Schemes for Engineers in Research and Development

RAEng/EPSRC Research Fellowships: Profiles

Dr Ruth Wilcox - University of Leeds

Vertoplasty: innovations in cement application

Background

Dr Dr Ruth Wilcox won her EPSRC/Royal Academy of Engineering Fellowship in 2002. Her research is focussed on a new kind of treatment for spinal fractures. The treatment, called ‘vertebroplasty’, is a keyhole surgery technique that involves the injection of a cement material into the fractured vertebra. Once set, the cement stabilises the fracture site and significantly reduces the pain associated with the injury. Vertebroplasty is used for the treatment of compression fractures of the spine. There are over 120,000 such fractures each year in the UK, commonly as a result of osteoporosis. Other, more invasive, treatments are often not suitable for these patients because of their frailty and lack of bone strength. However, there are several complications associated with vertebroplasty. Ruth’s research is focussed on how the technique can be optimised to reduce the likelihood of these complications occurring.

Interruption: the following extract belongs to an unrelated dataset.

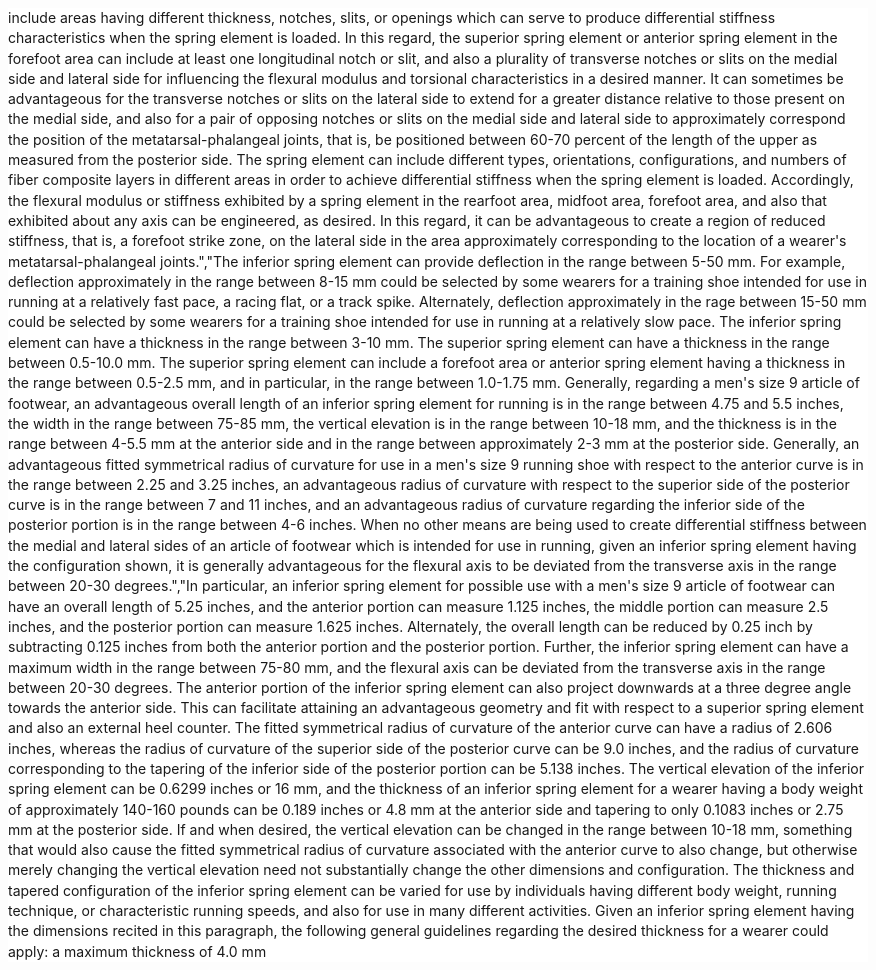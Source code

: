 include areas having different thickness, notches, slits, or openings which can serve to produce differential stiffness characteristics when the spring element is loaded. In this regard, the superior spring element or anterior spring element in the forefoot area can include at least one longitudinal notch or slit, and also a plurality of transverse notches or slits on the medial side and lateral side for influencing the flexural modulus and torsional characteristics in a desired manner. It can sometimes be advantageous for the transverse notches or slits on the lateral side to extend for a greater distance relative to those present on the medial side, and also for a pair of opposing notches or slits on the medial side and lateral side to approximately correspond the position of the metatarsal-phalangeal joints, that is, be positioned between 60-70 percent of the length of the upper as measured from the posterior side. The spring element can include different types, orientations, configurations, and numbers of fiber composite layers in different areas in order to achieve differential stiffness when the spring element is loaded. Accordingly, the flexural modulus or stiffness exhibited by a spring element in the rearfoot area, midfoot area, forefoot area, and also that exhibited about any axis can be engineered, as desired. In this regard, it can be advantageous to create a region of reduced stiffness, that is, a forefoot strike zone, on the lateral side in the area approximately corresponding to the location of a wearer's metatarsal-phalangeal joints.","The inferior spring element can provide deflection in the range between 5-50 mm. For example, deflection approximately in the range between 8-15 mm could be selected by some wearers for a training shoe intended for use in running at a relatively fast pace, a racing flat, or a track spike. Alternately, deflection approximately in the rage between 15-50 mm could be selected by some wearers for a training shoe intended for use in running at a relatively slow pace. The inferior spring element can have a thickness in the range between 3-10 mm. The superior spring element can have a thickness in the range between 0.5-10.0 mm. The superior spring element can include a forefoot area or anterior spring element having a thickness in the range between 0.5-2.5 mm, and in particular, in the range between 1.0-1.75 mm. Generally, regarding a men's size 9 article of footwear, an advantageous overall length of an inferior spring element for running is in the range between 4.75 and 5.5 inches, the width in the range between 75-85 mm, the vertical elevation is in the range between 10-18 mm, and the thickness is in the range between 4-5.5 mm at the anterior side  and in the range between approximately 2-3 mm at the posterior side. Generally, an advantageous fitted symmetrical radius of curvature for use in a men's size 9 running shoe with respect to the anterior curve is in the range between 2.25 and 3.25 inches, an advantageous radius of curvature with respect to the superior side of the posterior curve is in the range between 7 and 11 inches, and an advantageous radius of curvature regarding the inferior side of the posterior portion is in the range between 4-6 inches. When no other means are being used to create differential stiffness between the medial and lateral sides of an article of footwear which is intended for use in running, given an inferior spring element having the configuration shown, it is generally advantageous for the flexural axis to be deviated from the transverse axis in the range between 20-30 degrees.","In particular, an inferior spring element for possible use with a men's size 9 article of footwear can have an overall length of 5.25 inches, and the anterior portion can measure 1.125 inches, the middle portion can measure 2.5 inches, and the posterior portion can measure 1.625 inches. Alternately, the overall length can be reduced by 0.25 inch by subtracting 0.125 inches from both the anterior portion and the posterior portion. Further, the inferior spring element can have a maximum width in the range between 75-80 mm, and the flexural axis can be deviated from the transverse axis in the range between 20-30 degrees. The anterior portion of the inferior spring element can also project downwards at a three degree angle towards the anterior side. This can facilitate attaining an advantageous geometry and fit with respect to a superior spring element and also an external heel counter. The fitted symmetrical radius of curvature of the anterior curve can have a radius of 2.606 inches, whereas the radius of curvature of the superior side of the posterior curve can be 9.0 inches, and the radius of curvature corresponding to the tapering of the inferior side of the posterior portion can be 5.138 inches. The vertical elevation of the inferior spring element can be 0.6299 inches or 16 mm, and the thickness of an inferior spring element for a wearer having a body weight of approximately 140-160 pounds can be 0.189 inches or 4.8 mm at the anterior side and tapering to only 0.1083 inches or 2.75 mm at the posterior side. If and when desired, the vertical elevation can be changed in the range between 10-18 mm, something that would also cause the fitted symmetrical radius of curvature associated with the anterior curve to also change, but otherwise merely changing the vertical elevation need not substantially change the other dimensions and configuration. The thickness and tapered configuration of the inferior spring element can be varied for use by individuals having different body weight, running technique, or characteristic running speeds, and also for use in many different activities. Given an inferior spring element having the dimensions recited in this paragraph, the following general guidelines regarding the desired thickness for a wearer could apply: a maximum thickness of 4.0 mm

In the course of the Fellowship, she has developed both experimental and computational models of the spine and of the cement injection process, which have enabled the potential complications to be more clearly identified and new processes to be investigated. The models are also now being used for a number of other applications including studies of disc and total hip replacements.

Impact

During the Fellowship, Ruth been successful in obtaining a number of grants which has enabled her to establish her own area of research, and she has developed several new national and international collaborations that have led to joint grant proposals and publications. Ruth also become actively involved in public awareness activities and in promoting engineering to the wider community. Although she is based within the School of Mechanical Engineering, she works within the interdisciplinary Institute of Medical and Biological Engineering. This has been beneficial both to herself, in providing access to the extensive facilities and expertise, and she believes, now also to the Institute itself as she develops this new area of research within its portfolio. The multidisciplinary nature of the group has also enabled her to work closely with clinicians and industrial collaborators. The Fellowship has been crucial to all her activities in allowing her the freedom to develop an area in which she had a particular interest and providing time to concentrate purely on research at this early stage of her academic career.

The Future

As for what next? The Fellowship has enabled Ruth to gain the critical mass needed to take this research forward far beyond the five years. She hopes that the tools, expertise and collaborations developed will lead to innovative and more effective treatments for a whole range of patients in years to come.